━━ Raw data ━━
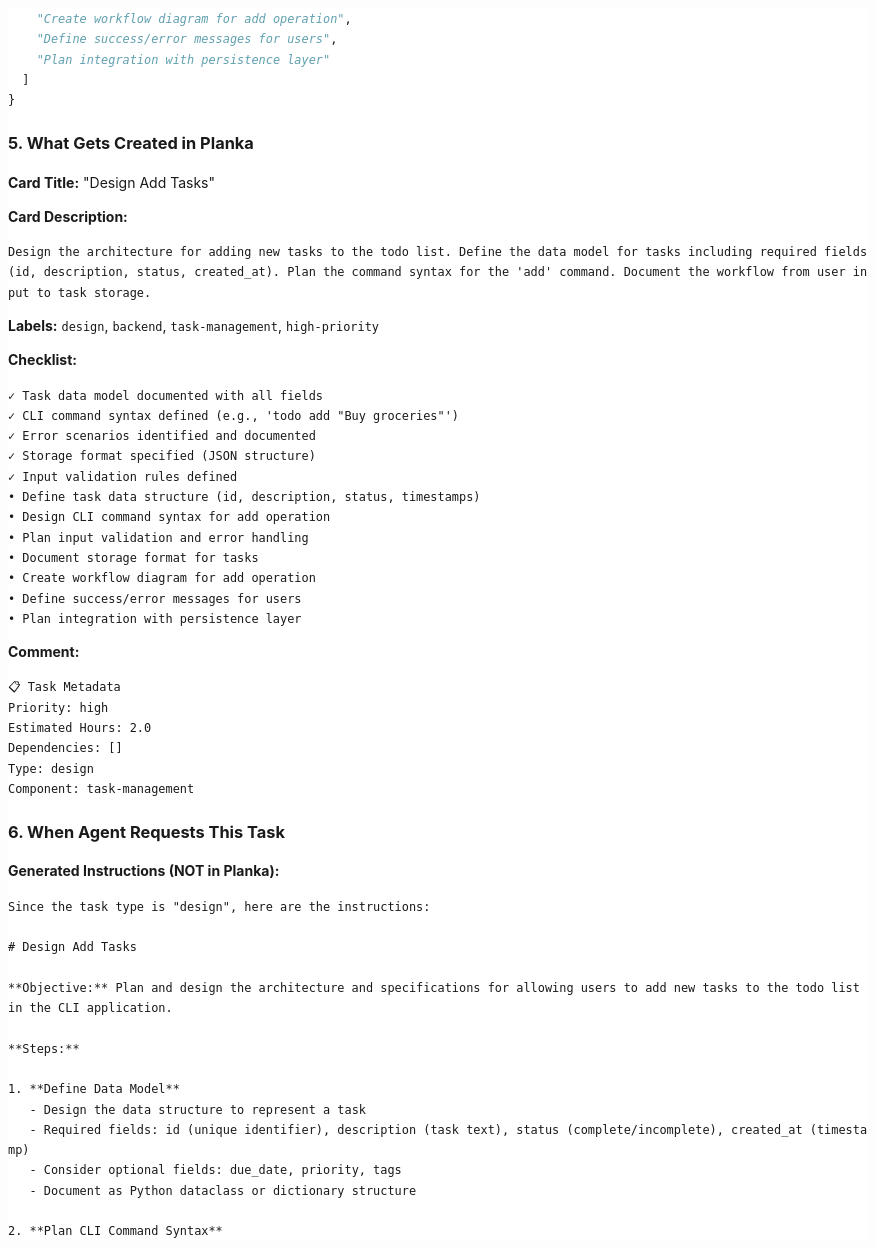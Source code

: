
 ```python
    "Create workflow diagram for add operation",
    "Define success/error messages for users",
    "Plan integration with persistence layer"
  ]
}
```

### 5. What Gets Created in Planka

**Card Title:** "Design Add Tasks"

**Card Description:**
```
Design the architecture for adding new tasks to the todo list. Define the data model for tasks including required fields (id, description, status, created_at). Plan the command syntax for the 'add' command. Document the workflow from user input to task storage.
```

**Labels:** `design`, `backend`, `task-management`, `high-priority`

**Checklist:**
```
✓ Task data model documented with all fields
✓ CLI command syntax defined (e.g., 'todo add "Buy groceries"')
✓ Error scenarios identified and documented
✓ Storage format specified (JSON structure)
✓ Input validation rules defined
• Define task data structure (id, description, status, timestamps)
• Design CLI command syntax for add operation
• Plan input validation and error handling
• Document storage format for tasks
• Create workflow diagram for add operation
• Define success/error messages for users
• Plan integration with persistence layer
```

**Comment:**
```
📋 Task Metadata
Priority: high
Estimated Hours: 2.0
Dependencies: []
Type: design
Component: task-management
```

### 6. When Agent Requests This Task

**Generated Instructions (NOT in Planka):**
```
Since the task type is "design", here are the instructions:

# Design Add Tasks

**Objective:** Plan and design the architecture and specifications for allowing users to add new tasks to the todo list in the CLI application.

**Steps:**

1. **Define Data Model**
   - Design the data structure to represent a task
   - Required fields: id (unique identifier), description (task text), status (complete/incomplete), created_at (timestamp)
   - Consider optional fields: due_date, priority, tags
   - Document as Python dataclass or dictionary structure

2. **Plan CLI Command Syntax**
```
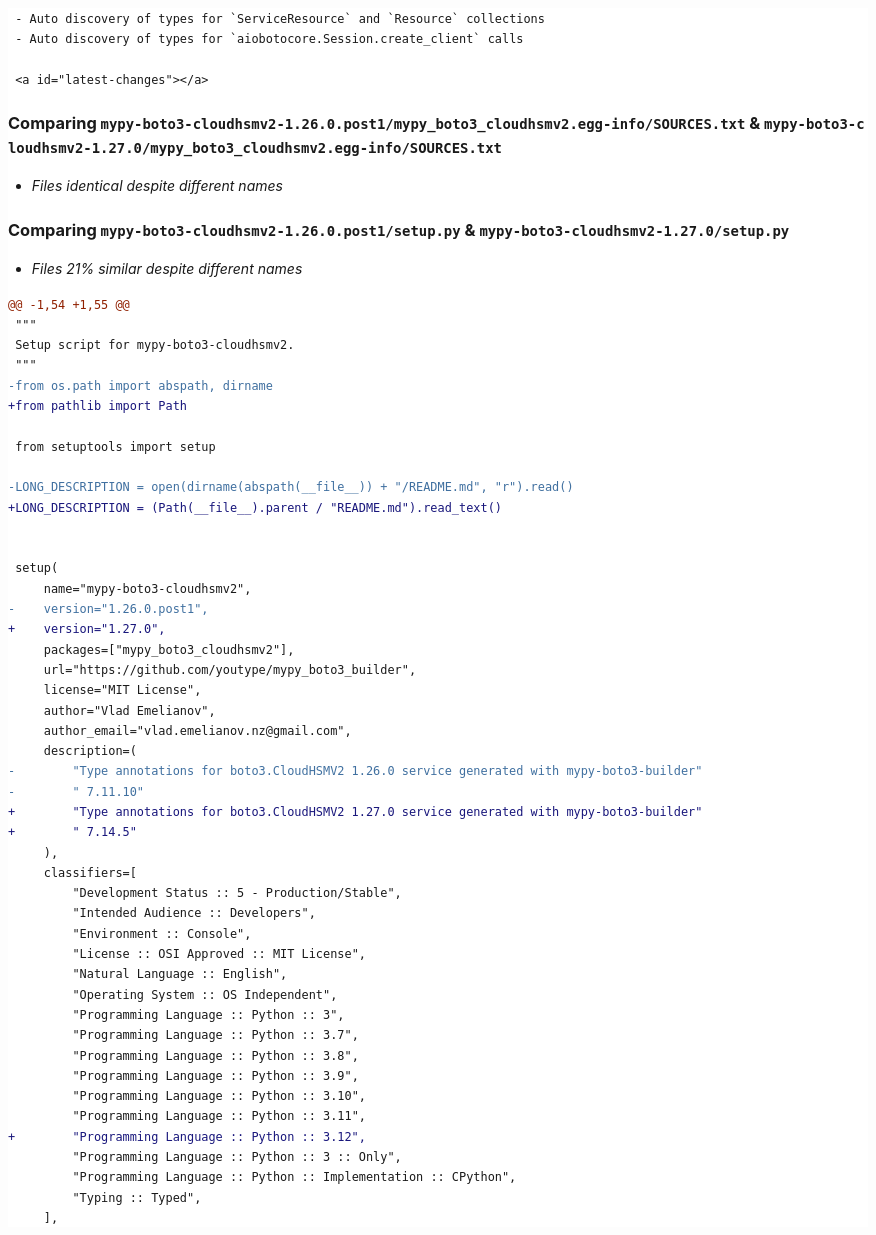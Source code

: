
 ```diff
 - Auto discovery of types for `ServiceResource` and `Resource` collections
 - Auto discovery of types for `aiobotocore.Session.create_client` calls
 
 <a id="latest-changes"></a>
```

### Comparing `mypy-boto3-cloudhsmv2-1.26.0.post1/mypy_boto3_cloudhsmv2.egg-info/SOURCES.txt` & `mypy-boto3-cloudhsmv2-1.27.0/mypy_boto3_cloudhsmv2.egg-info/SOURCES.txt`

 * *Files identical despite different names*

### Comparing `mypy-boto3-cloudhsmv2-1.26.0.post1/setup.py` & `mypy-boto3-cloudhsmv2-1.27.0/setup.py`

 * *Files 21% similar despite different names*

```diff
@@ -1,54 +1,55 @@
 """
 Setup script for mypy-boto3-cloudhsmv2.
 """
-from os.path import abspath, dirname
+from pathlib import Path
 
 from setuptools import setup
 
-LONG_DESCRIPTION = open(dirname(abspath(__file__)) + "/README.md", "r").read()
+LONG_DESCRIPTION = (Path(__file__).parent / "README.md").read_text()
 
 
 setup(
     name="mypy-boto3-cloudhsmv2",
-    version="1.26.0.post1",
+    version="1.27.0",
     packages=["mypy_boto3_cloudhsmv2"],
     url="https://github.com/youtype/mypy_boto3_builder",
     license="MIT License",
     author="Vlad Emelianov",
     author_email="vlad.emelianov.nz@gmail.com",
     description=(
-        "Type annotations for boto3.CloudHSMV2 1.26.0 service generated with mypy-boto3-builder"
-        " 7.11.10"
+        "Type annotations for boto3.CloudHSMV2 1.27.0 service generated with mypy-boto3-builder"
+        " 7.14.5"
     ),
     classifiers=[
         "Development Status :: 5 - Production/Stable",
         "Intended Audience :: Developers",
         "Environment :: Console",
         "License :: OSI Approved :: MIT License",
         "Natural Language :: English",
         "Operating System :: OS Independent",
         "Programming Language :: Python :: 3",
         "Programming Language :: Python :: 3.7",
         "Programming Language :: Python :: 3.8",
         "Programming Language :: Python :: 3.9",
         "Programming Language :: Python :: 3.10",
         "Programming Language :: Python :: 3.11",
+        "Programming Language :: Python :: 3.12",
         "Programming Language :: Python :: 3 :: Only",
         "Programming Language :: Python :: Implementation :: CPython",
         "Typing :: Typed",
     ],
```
━━━
### What needs to be done
In the data, count the lines that include the string "persistence", then give that number and nothing more.

### Written response
2